O Brasil teve uma grande oportunidade entre 2002, eu creio, e 2013, em que realmente o desmatamento caiu muito no país, foi linha descendente. Os últimos anos não têm sido tão alvissareiros, nós temos visto as notícias, o próprio INPE (Instituto Nacional de Pesquisas Espaciais) revela que o desmatamento e a degradação da floresta têm aumentado.
Mas existe a possibilidade de nós retomarmos esse caminho, que não é um caminho sem volta. Eu me lembro de ter lido algum tempo atrás que o Japão, por exemplo, no século XVIII ele estava completamente desmatado, havia-se utilizado toda a madeira existente no Japão, e isso estava causando problemas muito sérios. A época o Japão estava fechado para o Ocidente, era uma nação muito isolada, e por força de normativas do Xogunato Tokugawa se criou uma regulamentação muito rigorosa sobre o aproveitamento de madeira – vocês se lembram bem que as casas japonesas geralmente têm paredes de papel, isso é força daquela regulamentação da época que proibia a utilização de madeira. Em pari passu com isso, ordenou-se até que se parasse de plantar arroz em determinadas localidades para providenciar no reflorestamento do país. Hoje o Japão é um dos países mais florestados do mundo.
Veja que é não é tão grande a distância. É claro que para um ser humano é, mas em termos históricos, de uma situação quase desértica no século XVIII o Japão conseguiu reverter e obter resultados muito satisfatórios.
O mesmo nós devemos fazer com a Amazônia. E para isso é preciso que a gente pense que todos nós temos responsabilidade. É preciso que a Faria Lima se lembre que existe Amazônia! E é preciso tomar providências e fazer investimentos lá. Que investimentos serão esses? Investimentos limpos, em indústria limpa, indústria 4.0…é possível fazer.
A Zona Franca de Manaus significa o único projeto mais organizado que se fez para a Amazônia. E deu bons resultados. Verifica-se que hoje ela é o segundo polo industrial do país. São Paulo e Manaus. Rio de Janeiro vem em terceiro.
Por outro lado também uma das acusações que frequentemente é feita para aquela região é de que as isenções tributárias são muito elevadas. Elas não são. A arrecadação de tributos supera todas as isenções que lá são dadas.
Então criou-se esse modelo. Que certamente não está perfeito. Ele certamente precisa se atualizar. Deve entrar nessa economia 4.0. E por que não replicar esse experimento, ou fazer algum outro de tipo semelhante, em outras cidades da região? É preciso que haja investimento forte em educação, é preciso que haja qualificação da população para poder atender às necessidades dessas indústrias todas.

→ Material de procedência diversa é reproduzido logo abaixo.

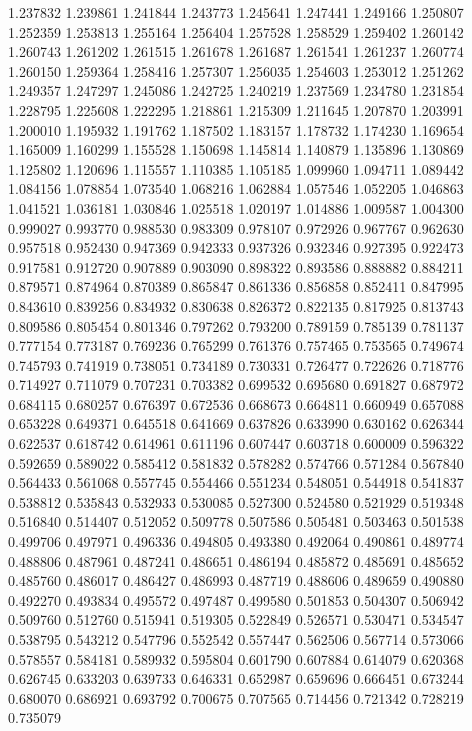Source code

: 1.237832
1.239861
1.241844
1.243773
1.245641
1.247441
1.249166
1.250807
1.252359
1.253813
1.255164
1.256404
1.257528
1.258529
1.259402
1.260142
1.260743
1.261202
1.261515
1.261678
1.261687
1.261541
1.261237
1.260774
1.260150
1.259364
1.258416
1.257307
1.256035
1.254603
1.253012
1.251262
1.249357
1.247297
1.245086
1.242725
1.240219
1.237569
1.234780
1.231854
1.228795
1.225608
1.222295
1.218861
1.215309
1.211645
1.207870
1.203991
1.200010
1.195932
1.191762
1.187502
1.183157
1.178732
1.174230
1.169654
1.165009
1.160299
1.155528
1.150698
1.145814
1.140879
1.135896
1.130869
1.125802
1.120696
1.115557
1.110385
1.105185
1.099960
1.094711
1.089442
1.084156
1.078854
1.073540
1.068216
1.062884
1.057546
1.052205
1.046863
1.041521
1.036181
1.030846
1.025518
1.020197
1.014886
1.009587
1.004300
0.999027
0.993770
0.988530
0.983309
0.978107
0.972926
0.967767
0.962630
0.957518
0.952430
0.947369
0.942333
0.937326
0.932346
0.927395
0.922473
0.917581
0.912720
0.907889
0.903090
0.898322
0.893586
0.888882
0.884211
0.879571
0.874964
0.870389
0.865847
0.861336
0.856858
0.852411
0.847995
0.843610
0.839256
0.834932
0.830638
0.826372
0.822135
0.817925
0.813743
0.809586
0.805454
0.801346
0.797262
0.793200
0.789159
0.785139
0.781137
0.777154
0.773187
0.769236
0.765299
0.761376
0.757465
0.753565
0.749674
0.745793
0.741919
0.738051
0.734189
0.730331
0.726477
0.722626
0.718776
0.714927
0.711079
0.707231
0.703382
0.699532
0.695680
0.691827
0.687972
0.684115
0.680257
0.676397
0.672536
0.668673
0.664811
0.660949
0.657088
0.653228
0.649371
0.645518
0.641669
0.637826
0.633990
0.630162
0.626344
0.622537
0.618742
0.614961
0.611196
0.607447
0.603718
0.600009
0.596322
0.592659
0.589022
0.585412
0.581832
0.578282
0.574766
0.571284
0.567840
0.564433
0.561068
0.557745
0.554466
0.551234
0.548051
0.544918
0.541837
0.538812
0.535843
0.532933
0.530085
0.527300
0.524580
0.521929
0.519348
0.516840
0.514407
0.512052
0.509778
0.507586
0.505481
0.503463
0.501538
0.499706
0.497971
0.496336
0.494805
0.493380
0.492064
0.490861
0.489774
0.488806
0.487961
0.487241
0.486651
0.486194
0.485872
0.485691
0.485652
0.485760
0.486017
0.486427
0.486993
0.487719
0.488606
0.489659
0.490880
0.492270
0.493834
0.495572
0.497487
0.499580
0.501853
0.504307
0.506942
0.509760
0.512760
0.515941
0.519305
0.522849
0.526571
0.530471
0.534547
0.538795
0.543212
0.547796
0.552542
0.557447
0.562506
0.567714
0.573066
0.578557
0.584181
0.589932
0.595804
0.601790
0.607884
0.614079
0.620368
0.626745
0.633203
0.639733
0.646331
0.652987
0.659696
0.666451
0.673244
0.680070
0.686921
0.693792
0.700675
0.707565
0.714456
0.721342
0.728219
0.735079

Mas o Brasil e os brasileiros também precisam acordar e cobrar dos governos os investimentos na Amazônia. O conhecimento da Amazônia antes de mais nada. É preciso conhecer a Amazônia!
Quem vai a Amazônia nunca mais se esquece, nunca mais será a mesma pessoa. Quem vai até, quem navega nos rios, quem sobrevoa, quem vê aquela Floresta imensa, quem ouve os sons da floresta.

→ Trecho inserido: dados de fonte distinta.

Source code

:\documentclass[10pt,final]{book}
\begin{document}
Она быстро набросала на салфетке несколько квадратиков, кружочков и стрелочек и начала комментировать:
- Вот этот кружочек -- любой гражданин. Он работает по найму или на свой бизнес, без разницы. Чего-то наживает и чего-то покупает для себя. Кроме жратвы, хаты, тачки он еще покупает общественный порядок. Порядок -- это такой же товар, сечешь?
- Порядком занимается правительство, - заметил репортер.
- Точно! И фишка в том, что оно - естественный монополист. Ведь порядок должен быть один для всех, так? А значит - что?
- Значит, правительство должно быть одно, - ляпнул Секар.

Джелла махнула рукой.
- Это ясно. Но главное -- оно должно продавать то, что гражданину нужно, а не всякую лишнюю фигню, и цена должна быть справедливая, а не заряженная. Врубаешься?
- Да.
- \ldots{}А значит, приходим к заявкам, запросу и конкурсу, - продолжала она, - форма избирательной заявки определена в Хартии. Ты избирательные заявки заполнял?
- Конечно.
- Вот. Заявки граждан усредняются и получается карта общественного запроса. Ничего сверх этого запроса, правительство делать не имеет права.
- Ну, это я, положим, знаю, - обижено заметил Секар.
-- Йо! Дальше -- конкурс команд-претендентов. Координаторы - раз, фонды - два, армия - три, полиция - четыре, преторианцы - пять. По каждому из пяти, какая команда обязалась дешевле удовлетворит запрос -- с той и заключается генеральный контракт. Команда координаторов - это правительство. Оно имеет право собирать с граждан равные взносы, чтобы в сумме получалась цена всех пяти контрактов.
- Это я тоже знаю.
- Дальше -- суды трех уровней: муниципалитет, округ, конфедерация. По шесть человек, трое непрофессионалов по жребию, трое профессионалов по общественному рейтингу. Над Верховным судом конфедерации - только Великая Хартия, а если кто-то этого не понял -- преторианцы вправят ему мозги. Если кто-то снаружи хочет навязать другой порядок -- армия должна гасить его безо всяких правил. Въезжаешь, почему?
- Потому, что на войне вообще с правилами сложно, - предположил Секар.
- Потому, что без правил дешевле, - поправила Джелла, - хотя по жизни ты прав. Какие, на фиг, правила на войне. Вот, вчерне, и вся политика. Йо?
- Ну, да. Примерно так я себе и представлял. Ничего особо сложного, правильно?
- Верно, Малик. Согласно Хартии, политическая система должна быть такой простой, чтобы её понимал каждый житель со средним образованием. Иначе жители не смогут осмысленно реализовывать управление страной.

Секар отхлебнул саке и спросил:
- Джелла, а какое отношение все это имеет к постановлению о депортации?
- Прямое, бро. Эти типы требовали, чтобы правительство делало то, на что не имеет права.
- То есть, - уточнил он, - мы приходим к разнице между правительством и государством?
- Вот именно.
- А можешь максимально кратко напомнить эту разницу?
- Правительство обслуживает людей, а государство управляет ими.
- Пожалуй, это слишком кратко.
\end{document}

E sobre isso tem um depoimento muito bonito do professor Thomas Lovejoy, recentemente falecido – que durante muitos anos trabalhou na Amazônia. Segundo ele, chegava em cada uma das suas expedições e depois de 72 horas ele era uma outra pessoa. Ele compreendia que ele fazia parte de um universo muito complexo, e que não estava mais limitado aquela aridez das cidades grandes, mas via que a vida pulsava ao redor dele nas mais variadas formas. Tudo isso é muito bonito!
As pessoas mandam os seus filhos fazerem intercâmbios em outro país, quando ninguém manda seus filhos a conhecer a Amazônia. Por que não mandar conhecer o interior do Amazonas? Assim nós deveríamos fazer: educar as próximas gerações para conhecer a realidade da nossa Amazônia.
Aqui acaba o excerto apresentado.